Aster pointed to a series of Easter eggs in the “background” of the film that “tell a whole other story that nobody has brought to me yet” as proof of the feature not fully resonating with audiences.
“That’s frustrating because you take the time to put them there and you wonder who’s going to catch them,” Aster said. “When you make a film like this, it feels in some ways like you’re just pulling yourself inside out. With this film especially as it came out, I felt very protective of it. I’ve said this before, but it’s absolutely my favorite of my own films and I think the furthest I’ve been able to go.”
“Beau Is Afraid” was filmed on a $35 million budget and grossed $10 million at the domestic box office.

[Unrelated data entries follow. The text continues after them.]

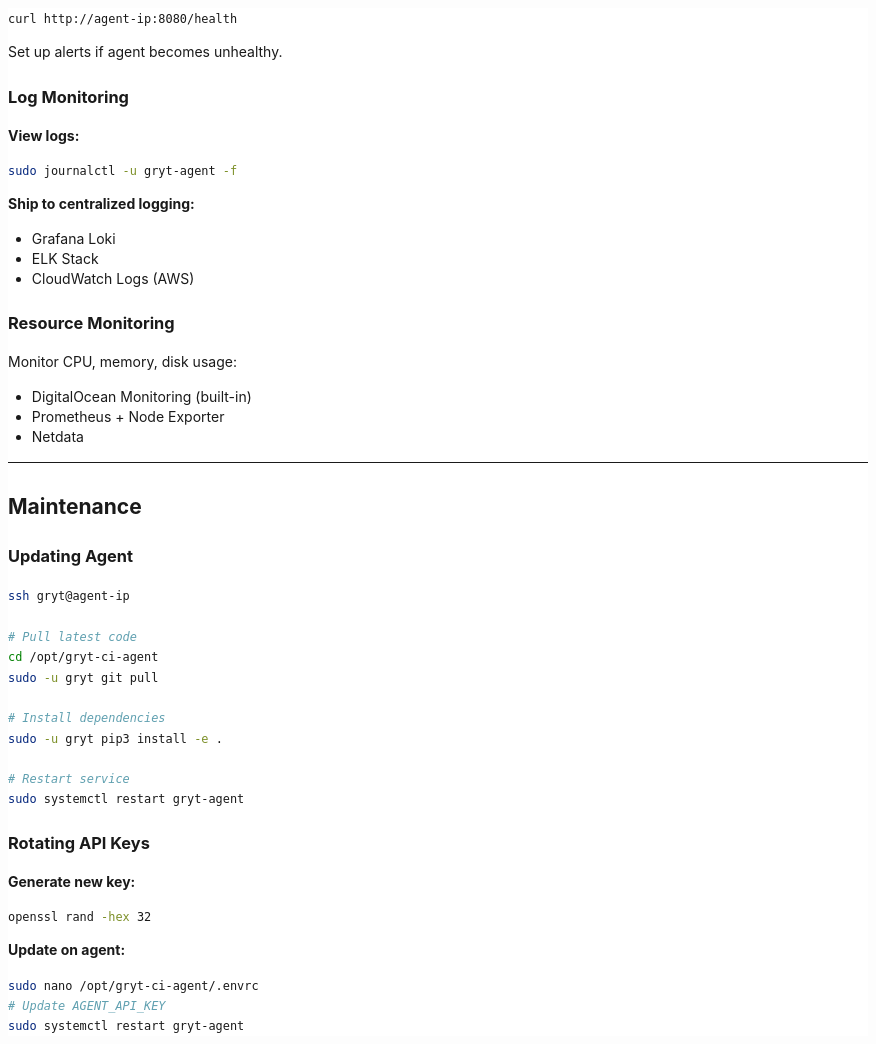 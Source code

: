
 ```bash
curl http://agent-ip:8080/health
```

Set up alerts if agent becomes unhealthy.

### Log Monitoring

**View logs:**
```bash
sudo journalctl -u gryt-agent -f
```

**Ship to centralized logging:**
- Grafana Loki
- ELK Stack
- CloudWatch Logs (AWS)

### Resource Monitoring

Monitor CPU, memory, disk usage:
- DigitalOcean Monitoring (built-in)
- Prometheus + Node Exporter
- Netdata

---

## Maintenance

### Updating Agent

```bash
ssh gryt@agent-ip

# Pull latest code
cd /opt/gryt-ci-agent
sudo -u gryt git pull

# Install dependencies
sudo -u gryt pip3 install -e .

# Restart service
sudo systemctl restart gryt-agent
```

### Rotating API Keys

**Generate new key:**
```bash
openssl rand -hex 32
```

**Update on agent:**
```bash
sudo nano /opt/gryt-ci-agent/.envrc
# Update AGENT_API_KEY
sudo systemctl restart gryt-agent
```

“I always knew the film was going to be polarizing and it’s designed to be divisive,” Aster said. “The film shape-shifts a lot, and the film has something of hostility toward traditional narrative structure. It was always important to me that the film be about a character who does not change, so already, this is something that’s going to alienate certain people and it’s designed to alienate certain people. The length is part of that. That was certainly something that I had to fight for, and to the credit of A24 who had a lot invested in the film, they really allowed me to make the film I wanted to make.”
He added, “I’m really pleased with the shape of the film and proud of it. When you’re making a film like that, you’re very excited by the idea of dividing people, but then it comes out and it divides people, and then you realize, ‘Oh, wait a minute. This is also functioning as a deterrent for people to even go see it.'”
Aster continued, “I fantasize about there having been a time during which a film like this might’ve come out and divided audiences, and it would’ve made people excited to go to the theater in order to determine how they felt themselves, as opposed to just people hearing, ‘Oh, the response is all over the board, so I’m not going to bother.’ I knew this film was going to have people hating it or hopefully loving it, and I was hoping that the draw of a debate would be greater, as opposed to the response being something that would ultimately push people away from giving it a shot. So, the film will always be polarizing, but I just hope that people keep finding it.”
Aster is reuniting with “Beau Is Afraid” actor Phoenix for his fourth film, a Western.